-- Dataset entries follows --

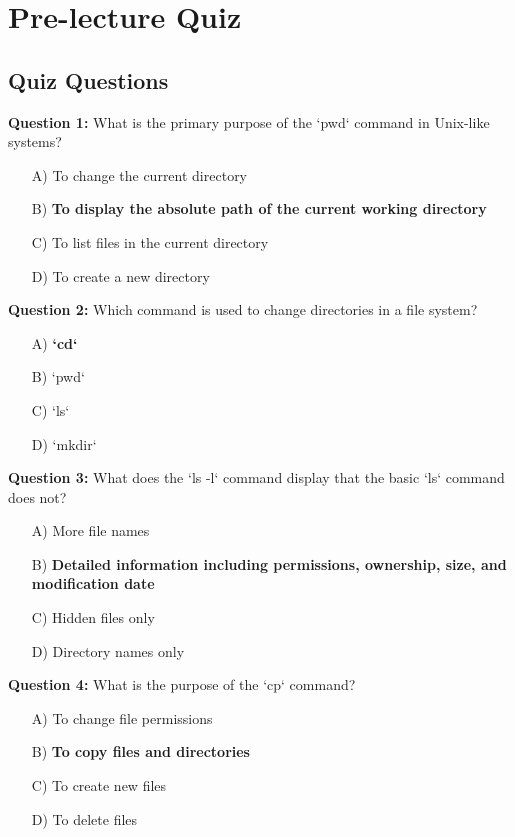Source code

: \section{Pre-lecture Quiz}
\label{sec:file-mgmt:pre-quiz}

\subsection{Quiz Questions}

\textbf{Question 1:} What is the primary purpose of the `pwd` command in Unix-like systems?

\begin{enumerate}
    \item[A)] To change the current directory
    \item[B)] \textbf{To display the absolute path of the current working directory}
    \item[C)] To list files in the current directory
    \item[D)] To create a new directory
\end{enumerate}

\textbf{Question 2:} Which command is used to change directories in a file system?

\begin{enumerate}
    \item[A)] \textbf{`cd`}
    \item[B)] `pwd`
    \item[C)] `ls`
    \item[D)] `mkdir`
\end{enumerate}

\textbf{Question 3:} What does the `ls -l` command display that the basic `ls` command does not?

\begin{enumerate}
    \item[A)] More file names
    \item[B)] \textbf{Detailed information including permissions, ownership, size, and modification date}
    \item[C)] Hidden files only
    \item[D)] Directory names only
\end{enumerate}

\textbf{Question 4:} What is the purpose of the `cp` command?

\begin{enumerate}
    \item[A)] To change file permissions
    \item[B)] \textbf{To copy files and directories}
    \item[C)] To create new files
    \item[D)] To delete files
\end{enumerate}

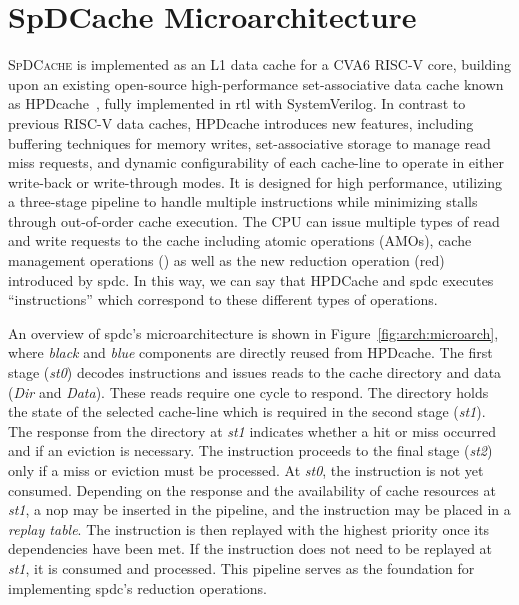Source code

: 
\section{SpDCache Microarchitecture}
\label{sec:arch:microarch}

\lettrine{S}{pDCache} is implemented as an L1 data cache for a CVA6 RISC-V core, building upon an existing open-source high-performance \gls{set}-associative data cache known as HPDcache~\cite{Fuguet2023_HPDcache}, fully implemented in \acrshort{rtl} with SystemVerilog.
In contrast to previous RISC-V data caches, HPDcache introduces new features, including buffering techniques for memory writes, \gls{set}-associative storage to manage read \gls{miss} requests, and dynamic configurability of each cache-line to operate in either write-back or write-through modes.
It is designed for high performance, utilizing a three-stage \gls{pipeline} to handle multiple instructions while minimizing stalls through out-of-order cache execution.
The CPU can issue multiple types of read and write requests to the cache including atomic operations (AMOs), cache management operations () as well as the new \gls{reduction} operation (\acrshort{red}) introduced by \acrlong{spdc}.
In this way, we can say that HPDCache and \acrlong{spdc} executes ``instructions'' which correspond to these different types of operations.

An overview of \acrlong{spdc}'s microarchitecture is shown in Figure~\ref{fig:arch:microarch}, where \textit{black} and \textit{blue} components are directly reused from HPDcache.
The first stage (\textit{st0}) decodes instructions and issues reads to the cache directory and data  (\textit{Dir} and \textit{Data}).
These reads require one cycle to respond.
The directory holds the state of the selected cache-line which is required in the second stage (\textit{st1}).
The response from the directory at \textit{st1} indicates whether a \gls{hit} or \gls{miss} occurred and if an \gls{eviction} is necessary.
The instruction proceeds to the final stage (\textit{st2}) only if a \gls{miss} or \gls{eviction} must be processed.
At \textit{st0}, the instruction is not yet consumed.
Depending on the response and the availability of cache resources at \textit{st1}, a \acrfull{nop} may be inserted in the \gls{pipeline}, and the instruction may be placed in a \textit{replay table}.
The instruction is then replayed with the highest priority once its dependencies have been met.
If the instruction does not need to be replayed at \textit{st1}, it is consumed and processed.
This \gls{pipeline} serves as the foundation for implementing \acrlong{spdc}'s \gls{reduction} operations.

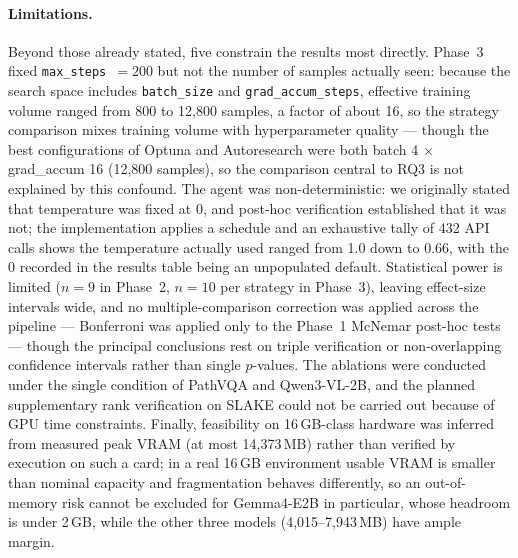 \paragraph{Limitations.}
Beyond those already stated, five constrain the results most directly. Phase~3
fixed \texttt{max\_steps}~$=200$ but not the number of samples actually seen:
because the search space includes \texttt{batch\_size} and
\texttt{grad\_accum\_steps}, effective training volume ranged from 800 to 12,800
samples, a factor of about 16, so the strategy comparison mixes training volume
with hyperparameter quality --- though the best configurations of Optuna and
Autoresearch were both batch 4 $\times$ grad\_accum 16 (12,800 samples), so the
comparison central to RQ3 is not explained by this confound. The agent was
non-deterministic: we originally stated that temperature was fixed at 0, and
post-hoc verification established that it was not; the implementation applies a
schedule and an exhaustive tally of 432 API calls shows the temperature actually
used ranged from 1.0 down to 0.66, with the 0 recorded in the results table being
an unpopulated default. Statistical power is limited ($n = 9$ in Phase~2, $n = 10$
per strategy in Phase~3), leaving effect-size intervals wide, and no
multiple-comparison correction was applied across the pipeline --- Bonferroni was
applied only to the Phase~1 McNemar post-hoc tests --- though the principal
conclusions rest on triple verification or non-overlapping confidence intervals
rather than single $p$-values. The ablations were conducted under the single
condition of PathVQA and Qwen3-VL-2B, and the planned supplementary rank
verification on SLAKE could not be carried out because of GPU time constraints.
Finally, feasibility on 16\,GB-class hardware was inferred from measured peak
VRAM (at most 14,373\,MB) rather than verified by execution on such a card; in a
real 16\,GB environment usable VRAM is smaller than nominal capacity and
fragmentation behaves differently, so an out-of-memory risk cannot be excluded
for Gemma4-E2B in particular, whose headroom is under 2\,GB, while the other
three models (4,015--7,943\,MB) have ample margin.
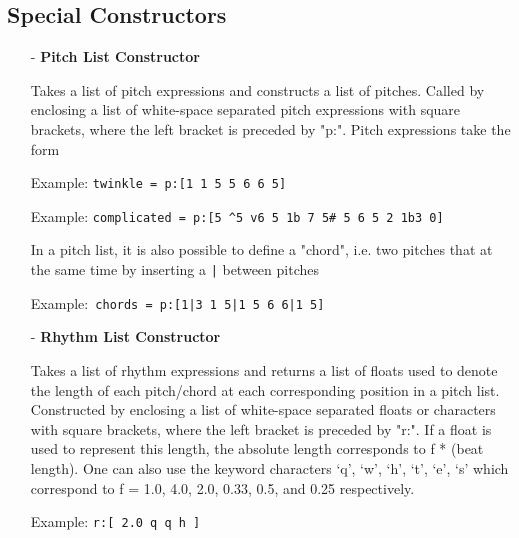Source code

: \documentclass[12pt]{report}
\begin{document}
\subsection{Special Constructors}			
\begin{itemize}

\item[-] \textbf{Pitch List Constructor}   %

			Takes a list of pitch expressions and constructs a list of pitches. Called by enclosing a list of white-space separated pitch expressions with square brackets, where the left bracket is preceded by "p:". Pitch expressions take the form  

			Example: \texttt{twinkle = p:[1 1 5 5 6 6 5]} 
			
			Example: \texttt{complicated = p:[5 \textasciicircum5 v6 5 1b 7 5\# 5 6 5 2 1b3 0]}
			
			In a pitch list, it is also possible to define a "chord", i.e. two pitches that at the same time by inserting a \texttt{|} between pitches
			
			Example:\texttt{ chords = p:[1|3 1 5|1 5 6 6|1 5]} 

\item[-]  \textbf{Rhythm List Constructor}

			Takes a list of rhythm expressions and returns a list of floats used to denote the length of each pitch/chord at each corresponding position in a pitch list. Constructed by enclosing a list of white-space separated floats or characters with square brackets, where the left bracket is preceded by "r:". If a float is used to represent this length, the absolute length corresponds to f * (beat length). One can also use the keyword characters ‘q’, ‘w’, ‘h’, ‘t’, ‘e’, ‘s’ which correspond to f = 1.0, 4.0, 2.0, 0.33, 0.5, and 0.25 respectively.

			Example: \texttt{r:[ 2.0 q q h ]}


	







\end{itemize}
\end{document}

-- Dataset entries concluded --

Description of the task » Report the number of lines in the entries where the word "results" occurs, and add nothing else.

Result of this exercise » 2